* _GOAL OF THE EXERCISE_
The response should hold every record from the listing that follows, verbatim, and no pictures.

------------------------------------------------------------

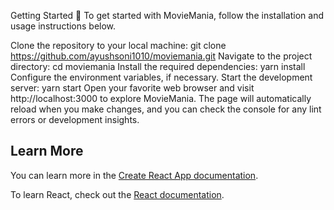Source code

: Getting Started 🚀
To get started with MovieMania, follow the installation and usage instructions below.

Clone the repository to your local machine:
git clone https://github.com/ayushsoni1010/moviemania.git
Navigate to the project directory:
cd moviemania
Install the required dependencies:
yarn install
Configure the environment variables, if necessary.
Start the development server:
yarn start
Open your favorite web browser and visit http://localhost:3000 to explore MovieMania.
The page will automatically reload when you make changes, and you can check the console for any lint errors or development insights.

## Learn More

You can learn more in the [Create React App documentation](https://facebook.github.io/create-react-app/docs/getting-started).

To learn React, check out the [React documentation](https://reactjs.org/).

------------------------------------------------------------

* _ANSWER SECTION_
Source code

: Getting Started 🚀
To get started with MovieMania, follow the installation and usage instructions below.

Clone the repository to your local machine:
git clone https://github.com/ayushsoni1010/moviemania.git
Navigate to the project directory:
cd moviemania
Install the required dependencies:
yarn install
Configure the environment variables, if necessary.
Start the development server:
yarn start
Open your favorite web browser and visit http://localhost:3000 to explore MovieMania.
The page will automatically reload when you make changes, and you can check the console for any lint errors or development insights.

## Learn More

You can learn more in the [Create React App documentation](https://facebook.github.io/create-react-app/docs/getting-started).

To learn React, check out the [React documentation](https://reactjs.org/).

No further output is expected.